Rendered images with source text:

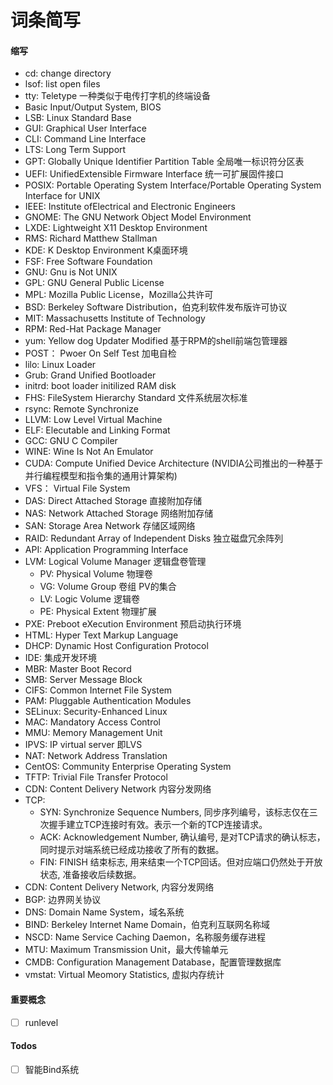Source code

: # 词条简写

#### 缩写

- cd: change directory
- lsof: list open files
- tty: Teletype 一种类似于电传打字机的终端设备
- Basic Input/Output System, BIOS
- LSB: Linux Standard Base 
- GUI: Graphical User Interface
- CLI: Command Line Interface
- LTS: Long Term Support
- GPT: Globally Unique Identifier Partition Table 全局唯一标识符分区表
- UEFI: UnifiedExtensible Firmware Interface 统一可扩展固件接口
- POSIX: Portable Operating System Interface/Portable Operating System Interface for UNIX
- IEEE: Institute ofElectrical and Electronic Engineers
- GNOME: The GNU Network Object Model Environment
- LXDE: Lightweight X11 Desktop Environment
- RMS: Richard Matthew Stallman
- KDE: K Desktop Environment K桌面环境
- FSF: Free Software Foundation
- GNU: Gnu is Not UNIX
- GPL: GNU General Public License
- MPL: Mozilla Public License，Mozilla公共许可
- BSD: Berkeley Software Distribution，伯克利软件发布版许可协议
- MIT: Massachusetts Institute of Technology
- RPM: Red-Hat Package Manager
- yum: Yellow dog Updater Modified 基于RPM的shell前端包管理器
- POST： Pwoer On Self Test 加电自检
- lilo: Linux Loader
- Grub: Grand Unified Bootloader
- initrd: boot loader initilized RAM disk
- FHS: FileSystem Hierarchy Standard 文件系统层次标准
- rsync: Remote Synchronize
- LLVM: Low Level Virtual Machine
- ELF: Elecutable and Linking Format
- GCC: GNU C Compiler
- WINE: Wine Is Not An Emulator
- CUDA: Compute Unified Device Architecture (NVIDIA公司推出的一种基于并行编程模型和指令集的通用计算架构)
- VFS： Virtual File System
- DAS: Direct Attached Storage 直接附加存储
- NAS: Network Attached Storage 网络附加存储
- SAN: Storage Area Network 存储区域网络
- RAID: Redundant Array of Independent Disks 独立磁盘冗余阵列
- API: Application Programming Interface
- LVM: Logical Volume Manager 逻辑盘卷管理
  - PV: Physical Volume 物理卷
  - VG: Volume Group 卷组 PV的集合
  - LV: Logic Volume 逻辑卷
  - PE: Physical Extent 物理扩展
- PXE: Preboot eXecution Environment 预启动执行环境
- HTML: Hyper Text Markup Language
- DHCP: Dynamic Host Configuration Protocol
- IDE: 集成开发环境
- MBR: Master Boot Record
- SMB: Server Message Block
- CIFS: Common Internet File System
- PAM: Pluggable Authentication Modules
- SELinux: Security-Enhanced Linux
- MAC: Mandatory Access Control
- MMU: Memory Management Unit
- IPVS: IP virtual server 即LVS
- NAT: Network Address Translation
- CentOS: Community Enterprise Operating System
- TFTP: Trivial File Transfer Protocol
- CDN: Content Delivery Network 内容分发网络
- TCP: 
  - SYN: Synchronize Sequence Numbers, 同步序列编号，该标志仅在三次握手建立TCP连接时有效。表示一个新的TCP连接请求。
  - ACK: Acknowledgement Number, 确认编号, 是对TCP请求的确认标志，同时提示对端系统已经成功接收了所有的数据。
  - FIN: FINISH 结束标志, 用来结束一个TCP回话。但对应端口仍然处于开放状态, 准备接收后续数据。
- CDN: Content Delivery Network, 内容分发网络
- BGP: 边界网关协议
- DNS: Domain Name System，域名系统
- BIND: Berkeley Internet Name Domain，伯克利互联网名称域
- NSCD: Name Service Caching Daemon，名称服务缓存进程
- MTU: Maximum Transmission Unit，最大传输单元
- CMDB: Configuration Management Database，配置管理数据库
- vmstat: Virtual Meomory Statistics, 虚拟内存统计

#### 重要概念

- [ ] runlevel

#### Todos

- [ ] 智能Bind系统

Your instructions >> What you give back must match the entries exactly, apart from the omitted pictures.

Task answer >>
Source code

: # 词条简写

#### 缩写

- cd: change directory
- lsof: list open files
- tty: Teletype 一种类似于电传打字机的终端设备
- Basic Input/Output System, BIOS
- LSB: Linux Standard Base 
- GUI: Graphical User Interface
- CLI: Command Line Interface
- LTS: Long Term Support
- GPT: Globally Unique Identifier Partition Table 全局唯一标识符分区表
- UEFI: UnifiedExtensible Firmware Interface 统一可扩展固件接口
- POSIX: Portable Operating System Interface/Portable Operating System Interface for UNIX
- IEEE: Institute ofElectrical and Electronic Engineers
- GNOME: The GNU Network Object Model Environment
- LXDE: Lightweight X11 Desktop Environment
- RMS: Richard Matthew Stallman
- KDE: K Desktop Environment K桌面环境
- FSF: Free Software Foundation
- GNU: Gnu is Not UNIX
- GPL: GNU General Public License
- MPL: Mozilla Public License，Mozilla公共许可
- BSD: Berkeley Software Distribution，伯克利软件发布版许可协议
- MIT: Massachusetts Institute of Technology
- RPM: Red-Hat Package Manager
- yum: Yellow dog Updater Modified 基于RPM的shell前端包管理器
- POST： Pwoer On Self Test 加电自检
- lilo: Linux Loader
- Grub: Grand Unified Bootloader
- initrd: boot loader initilized RAM disk
- FHS: FileSystem Hierarchy Standard 文件系统层次标准
- rsync: Remote Synchronize
- LLVM: Low Level Virtual Machine
- ELF: Elecutable and Linking Format
- GCC: GNU C Compiler
- WINE: Wine Is Not An Emulator
- CUDA: Compute Unified Device Architecture (NVIDIA公司推出的一种基于并行编程模型和指令集的通用计算架构)
- VFS： Virtual File System
- DAS: Direct Attached Storage 直接附加存储
- NAS: Network Attached Storage 网络附加存储
- SAN: Storage Area Network 存储区域网络
- RAID: Redundant Array of Independent Disks 独立磁盘冗余阵列
- API: Application Programming Interface
- LVM: Logical Volume Manager 逻辑盘卷管理
  - PV: Physical Volume 物理卷
  - VG: Volume Group 卷组 PV的集合
  - LV: Logic Volume 逻辑卷
  - PE: Physical Extent 物理扩展
- PXE: Preboot eXecution Environment 预启动执行环境
- HTML: Hyper Text Markup Language
- DHCP: Dynamic Host Configuration Protocol
- IDE: 集成开发环境
- MBR: Master Boot Record
- SMB: Server Message Block
- CIFS: Common Internet File System
- PAM: Pluggable Authentication Modules
- SELinux: Security-Enhanced Linux
- MAC: Mandatory Access Control
- MMU: Memory Management Unit
- IPVS: IP virtual server 即LVS
- NAT: Network Address Translation
- CentOS: Community Enterprise Operating System
- TFTP: Trivial File Transfer Protocol
- CDN: Content Delivery Network 内容分发网络
- TCP: 
  - SYN: Synchronize Sequence Numbers, 同步序列编号，该标志仅在三次握手建立TCP连接时有效。表示一个新的TCP连接请求。
  - ACK: Acknowledgement Number, 确认编号, 是对TCP请求的确认标志，同时提示对端系统已经成功接收了所有的数据。
  - FIN: FINISH 结束标志, 用来结束一个TCP回话。但对应端口仍然处于开放状态, 准备接收后续数据。
- CDN: Content Delivery Network, 内容分发网络
- BGP: 边界网关协议
- DNS: Domain Name System，域名系统
- BIND: Berkeley Internet Name Domain，伯克利互联网名称域
- NSCD: Name Service Caching Daemon，名称服务缓存进程
- MTU: Maximum Transmission Unit，最大传输单元
- CMDB: Configuration Management Database，配置管理数据库
- vmstat: Virtual Meomory Statistics, 虚拟内存统计

#### 重要概念

- [ ] runlevel

#### Todos

- [ ] 智能Bind系统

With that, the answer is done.